Material selection for CNC machining requires evaluating mechanical requirements, environmental conditions, and cost constraints to identify the optimal plastic type. The process involves matching material properties such as tensile strength, impact resistance, and heat deflection temperature with application demands. Selecting the right plastic for your project ensures component performance and longevity.
At Yijin Hardware, our selection methodology analyzes application-specific factors like load requirements, chemical exposure, temperature ranges, and dimensional stability needs. We consider both immediate performance requirements and long-term factors like aging, UV exposure, and stress relaxation.
What Mechanical Properties are Critical for Plastic Selection?
Critical properties include tensile strength (maximum stress before breaking), flexural modulus (resistance to bending), and impact strength (shock absorption capability). Mechanical properties determine a plastic’s structural performance under physical stress and load conditions. These properties vary significantly between plastic types, with engineering plastics like PEEK and PEI offering higher strength values than commonly used plastics like ABS.
Consider both static and dynamic loading conditions that your plastic parts will experience. Components under continuous load need good creep resistance, while parts subjected to repeated impact require excellent impact resistance and toughness.
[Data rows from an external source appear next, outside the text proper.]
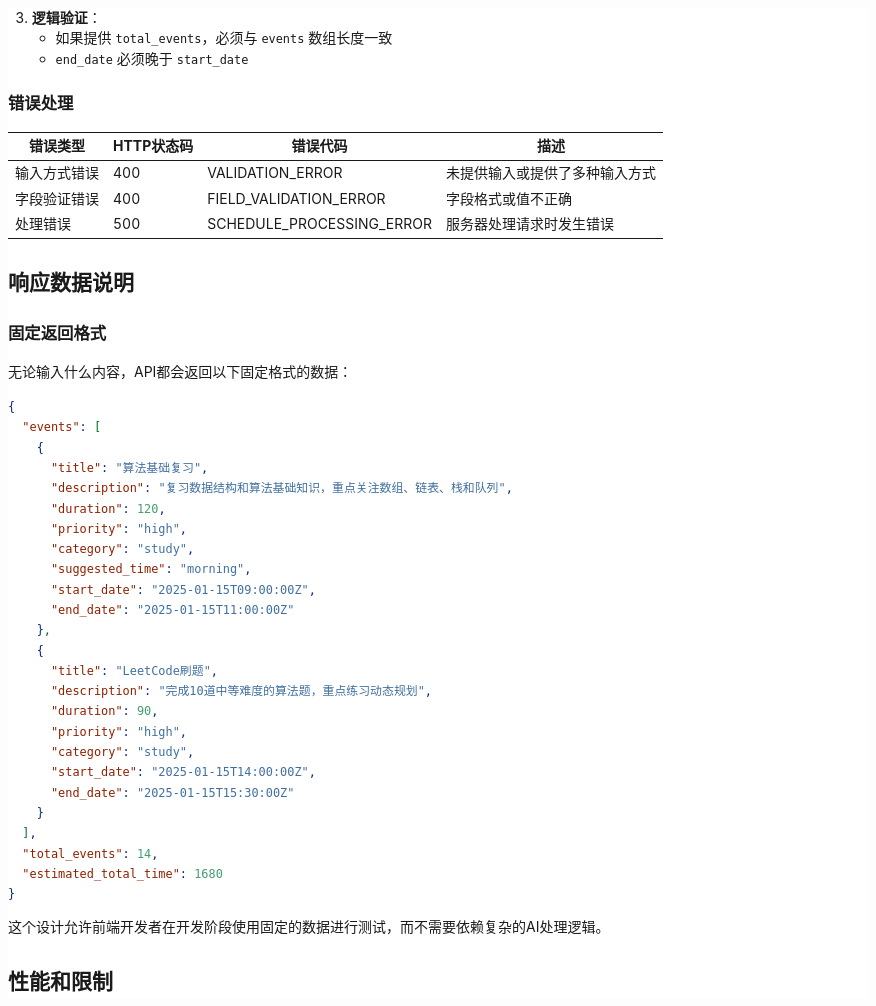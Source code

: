 3. **逻辑验证**：
   - 如果提供 `total_events`，必须与 `events` 数组长度一致
   - `end_date` 必须晚于 `start_date`

### 错误处理

| 错误类型 | HTTP状态码 | 错误代码 | 描述 |
|----------|------------|----------|------|
| 输入方式错误 | 400 | VALIDATION_ERROR | 未提供输入或提供了多种输入方式 |
| 字段验证错误 | 400 | FIELD_VALIDATION_ERROR | 字段格式或值不正确 |
| 处理错误 | 500 | SCHEDULE_PROCESSING_ERROR | 服务器处理请求时发生错误 |

## 响应数据说明

### 固定返回格式

无论输入什么内容，API都会返回以下固定格式的数据：

```json
{
  "events": [
    {
      "title": "算法基础复习",
      "description": "复习数据结构和算法基础知识，重点关注数组、链表、栈和队列",
      "duration": 120,
      "priority": "high",
      "category": "study",
      "suggested_time": "morning",
      "start_date": "2025-01-15T09:00:00Z",
      "end_date": "2025-01-15T11:00:00Z"
    },
    {
      "title": "LeetCode刷题",
      "description": "完成10道中等难度的算法题，重点练习动态规划",
      "duration": 90,
      "priority": "high",
      "category": "study",
      "start_date": "2025-01-15T14:00:00Z",
      "end_date": "2025-01-15T15:30:00Z"
    }
  ],
  "total_events": 14,
  "estimated_total_time": 1680
}
```

这个设计允许前端开发者在开发阶段使用固定的数据进行测试，而不需要依赖复杂的AI处理逻辑。

## 性能和限制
| Material | Tensile Strength (MPa) | Flexural Modulus (GPa) | Impact Strength (J/m) |
|---|---|---|---|
| POM (Delrin) | 60-70 | 2.8-3.1 | 80-160 |
| ABS | 40-50 | 2.1-2.4 | 200-400 |
| Nylon 6/6 | 70-85 | 2.5-3.0 | 50-150 |
| PEEK | 90-100 | 3.6-4.1 | 85-100 |
| Polycarbonate | 55-75 | 2.1-2.4 | 600-850 |
| HDPE | 20-30 | 0.7-1.0 | No break |
| Acrylic | 70-80 | 3.0-3.3 | 15-20 |
| PTFE | 20-30 | 0.4-0.6 | 130-160 |
How does Temperature Affect Plastic CNC Parts?
Temperature impacts plastic performance through three critical mechanisms: heat resistance, thermal expansion, and thermal conductivity. These properties determine whether a plastic maintains its shape, size, and strength in various thermal environments, from freezing conditions to high-heat applications.
Heat deflection temperature (HDT) represents the point at which a plastic part deforms under load at elevated temperatures. This specification is crucial for components used in high-temperature environments. When choosing the best plastic for CNC milling, consider the coefficient of thermal expansion to ensure dimensional stability across temperature ranges.
| Material | Heat Deflection Temp (°C at 1.8MPa) | Thermal Expansion Coefficient (10⁻⁵/°C) | Max Continuous Use Temp (°C) |
|---|---|---|---|
| POM (Delrin) | 110-115 | 11-13 | 90-110 |
| ABS | 85-100 | 7-9 | 70-80 |
| Nylon 6/6 | 75-85 | 8-10 | 80-100 |
| PEEK | 150-160 | 4.7-5.5 | 240-260 |
| Polycarbonate | 130-140 | 6.5-7.0 | 115-130 |
| HDPE | 45-55 | 12-13 | 55-70 |
| Acrylic | 90-105 | 6-8 | 80-90 |
| PTFE | 55-60 | 12-15 | 260-280 |
What Chemical Environments Can Different Plastics Withstand?
Chemical resistance varies dramatically between plastic types, with each material offering a unique compatibility profile with acids, bases, solvents, and other chemical agents. PTFE (Teflon) offers the broadest chemical resistance, while materials like polycarbonate show vulnerability to specific organic solvents. Good chemical resistance should be evaluated based on the specific substances and their concentration levels.
Duration of exposure affects chemical resistance, as some plastics withstand brief contact but degrade under prolonged exposure. Temperature further complicates compatibility, as higher temperatures typically accelerate chemical reactions. This is especially important when considering plastics for CNC machining applications in chemical processing environments.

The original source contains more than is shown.